Begone typos and grammar mistakes! Begone fat-fingered auto corrected slip-ups and textual despair! The edit button is coming to Twitter. On Thursday, after countless pleas from many of its over 237 million users, some people will start being able to click a button on the platform to edit a tweet after they have posted it. It has only been about 15 years, nine months and 22 days since they started asking for that ability. Since Twitter was unveiled in 2006, the basics of using it have been simple and constant: You wrote a tweet, you posted it – and then you dealt with the consequences. There were no take-backs.

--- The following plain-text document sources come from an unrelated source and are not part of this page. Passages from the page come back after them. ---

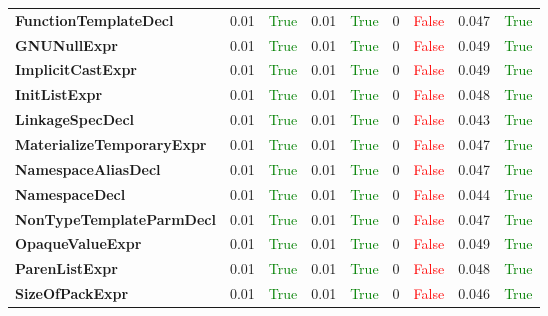 \documentclass{article}
\begin{document}
\begin{xltabular}{\textwidth}{lcccccccc}
\textbf{{\fontsize{10}{12}\selectfont FunctionTemplateDecl}}& 0.01&\textcolor{green}{True}& 0.01&\textcolor{green}{True}& 0&\textcolor{red}{False}& 0.047&\textcolor{green}{True} \\[0.5ex]
\textbf{{\fontsize{10}{12}\selectfont GNUNullExpr}}& 0.01&\textcolor{green}{True}& 0.01&\textcolor{green}{True}& 0&\textcolor{red}{False}& 0.049&\textcolor{green}{True} \\[0.5ex]
\textbf{{\fontsize{10}{12}\selectfont ImplicitCastExpr}}& 0.01&\textcolor{green}{True}& 0.01&\textcolor{green}{True}& 0&\textcolor{red}{False}& 0.049&\textcolor{green}{True} \\[0.5ex]
\textbf{{\fontsize{10}{12}\selectfont InitListExpr}}& 0.01&\textcolor{green}{True}& 0.01&\textcolor{green}{True}& 0&\textcolor{red}{False}& 0.048&\textcolor{green}{True} \\[0.5ex]
\textbf{{\fontsize{10}{12}\selectfont LinkageSpecDecl}}& 0.01&\textcolor{green}{True}& 0.01&\textcolor{green}{True}& 0&\textcolor{red}{False}& 0.043&\textcolor{green}{True} \\[0.5ex]
\textbf{{\fontsize{10}{12}\selectfont MaterializeTemporaryExpr}}& 0.01&\textcolor{green}{True}& 0.01&\textcolor{green}{True}& 0&\textcolor{red}{False}& 0.047&\textcolor{green}{True} \\[0.5ex]
\textbf{{\fontsize{10}{12}\selectfont NamespaceAliasDecl}}& 0.01&\textcolor{green}{True}& 0.01&\textcolor{green}{True}& 0&\textcolor{red}{False}& 0.047&\textcolor{green}{True} \\[0.5ex]
\textbf{{\fontsize{10}{12}\selectfont NamespaceDecl}}& 0.01&\textcolor{green}{True}& 0.01&\textcolor{green}{True}& 0&\textcolor{red}{False}& 0.044&\textcolor{green}{True} \\[0.5ex]
\textbf{{\fontsize{10}{12}\selectfont NonTypeTemplateParmDecl}}& 0.01&\textcolor{green}{True}& 0.01&\textcolor{green}{True}& 0&\textcolor{red}{False}& 0.047&\textcolor{green}{True} \\[0.5ex]
\textbf{{\fontsize{10}{12}\selectfont OpaqueValueExpr}}& 0.01&\textcolor{green}{True}& 0.01&\textcolor{green}{True}& 0&\textcolor{red}{False}& 0.049&\textcolor{green}{True} \\[0.5ex]
\textbf{{\fontsize{10}{12}\selectfont ParenListExpr}}& 0.01&\textcolor{green}{True}& 0.01&\textcolor{green}{True}& 0&\textcolor{red}{False}& 0.048&\textcolor{green}{True} \\[0.5ex]
\textbf{{\fontsize{10}{12}\selectfont SizeOfPackExpr}}& 0.01&\textcolor{green}{True}& 0.01&\textcolor{green}{True}& 0&\textcolor{red}{False}& 0.046&\textcolor{green}{True} \\[0.5ex]

\end{xltabular}
\end{document}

That makes the edit button perhaps the biggest shift at the platform since 2017, when Twitter increased the character limit for posts to 280 characters from 140. Twitter’s commitment to first drafts made it a destination for online brawls. But people often regretted their choice of words, or noticed a misspelling after posting a tweet.
As Twitter grew from a niche service to a global platform, more users began demanding a way to edit their posts. Twitter didn’t budge. The firm argued there was something noble in leaving mistakes on display. A nefarious user could change a tweet after it had already been shared widely, swapping a benign message for a misleading one. Someone who had retweeted a statement might miss the update, inadvertently broadcasting a tweet they no longer agreed with.
But recently, Twitter began reconsidering an edit button. “We’re hoping that with availability of edit tweet, tweeting will feel more approachable and less stressful,” Twitter said. The edit button will be granted to Twitter employees first for internal testing, and then to users of its subscription service, Twitter Blue. The company eventually plans to give everyone the option to alter their tweets. But Twitter has added safeguards. Users will be allowed to make changes for only 30 minutes after their original tweet is posted. After an edit, the tweet will bear a label to show it has been modified. Clicking the label will let viewers see the history of the edits.